Another foreclosure–studded state where home prices continue to get hammered is Florida. Orlando and Jacksonville lost 11 percent and 9 percent of their home values this year, with 9.4 percent and 7.7 percent losses predicted in months to come. The Metropolitan Division that includes West Palm Beach also landed on our list. Despite close proximity to posh Miami Beach and Palm Beach where higher-end sales have been frequent this year, the less expensive West Pam Beach area continues to struggle.
Ingo Winzer, founder and president of Local Market Monitor, says two things are driving the dive in Sunshine State markets: too much inventory and not enough jobs. Construction backstopped a sizeable chunk of Florida’s local economies, as developers built spec homes for an anticipated deluge of Baby Boomer snowbirds that, thanks to the current economy, have yet to retire. “First, a lot of homes were built, maybe more than should have been built, and second, while population growth in Florida will eventually sop up those properties, right now there’s no work so we have large numbers of homes sitting empty … causing prices to fall,” he says.

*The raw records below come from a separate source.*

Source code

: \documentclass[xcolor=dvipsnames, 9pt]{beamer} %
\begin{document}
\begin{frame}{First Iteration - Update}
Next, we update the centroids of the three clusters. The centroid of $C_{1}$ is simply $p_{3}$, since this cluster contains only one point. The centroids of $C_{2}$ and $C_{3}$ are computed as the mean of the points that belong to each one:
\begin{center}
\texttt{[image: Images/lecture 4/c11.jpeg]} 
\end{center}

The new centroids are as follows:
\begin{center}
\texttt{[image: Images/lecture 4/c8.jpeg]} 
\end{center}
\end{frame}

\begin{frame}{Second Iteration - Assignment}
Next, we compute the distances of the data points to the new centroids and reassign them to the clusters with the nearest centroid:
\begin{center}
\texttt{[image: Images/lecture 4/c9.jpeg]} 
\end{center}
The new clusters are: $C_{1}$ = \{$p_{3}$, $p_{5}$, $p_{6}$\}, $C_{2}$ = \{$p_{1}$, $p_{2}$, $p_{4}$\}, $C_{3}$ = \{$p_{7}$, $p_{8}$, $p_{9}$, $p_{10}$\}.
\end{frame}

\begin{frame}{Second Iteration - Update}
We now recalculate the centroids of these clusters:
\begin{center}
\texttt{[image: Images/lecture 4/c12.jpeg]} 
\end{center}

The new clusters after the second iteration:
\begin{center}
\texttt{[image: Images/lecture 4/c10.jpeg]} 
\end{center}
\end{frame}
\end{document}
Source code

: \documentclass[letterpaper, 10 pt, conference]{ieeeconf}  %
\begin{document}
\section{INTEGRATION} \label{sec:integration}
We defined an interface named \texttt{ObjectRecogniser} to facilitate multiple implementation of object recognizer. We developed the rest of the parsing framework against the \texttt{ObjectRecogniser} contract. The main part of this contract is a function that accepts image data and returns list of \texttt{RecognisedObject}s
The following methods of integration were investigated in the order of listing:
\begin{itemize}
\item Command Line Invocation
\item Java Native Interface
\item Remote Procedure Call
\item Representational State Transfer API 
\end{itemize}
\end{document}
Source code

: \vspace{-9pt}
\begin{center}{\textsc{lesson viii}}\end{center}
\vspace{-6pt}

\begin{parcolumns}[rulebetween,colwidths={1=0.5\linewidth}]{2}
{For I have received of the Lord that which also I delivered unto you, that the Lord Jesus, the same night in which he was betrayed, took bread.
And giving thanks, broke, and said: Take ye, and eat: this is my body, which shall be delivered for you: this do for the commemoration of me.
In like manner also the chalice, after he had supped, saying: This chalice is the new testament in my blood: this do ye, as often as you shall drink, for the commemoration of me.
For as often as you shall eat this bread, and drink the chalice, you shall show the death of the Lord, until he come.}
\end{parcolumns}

There is some hope to be had by owners located in other cities across the country: the home price hemorrhages nearly every market experienced in the past several years are subsiding. Nationally, prices dropped only about 4.5 percent this year. Compared to the roughly 35 percent loss the U.S. housing market as a whole has taken since the economic downturn, this year’s drop, while agonizing, means the freefall is over. “A lot of markets are still going to have some problems economically, but overall I think in most of the country’s cities, we are seeing a bottom in home prices,” says Winzer. He cautions that a bottom in no way translates to a speedy price recovery. Rather he expects prices to hover at these lower levels for years.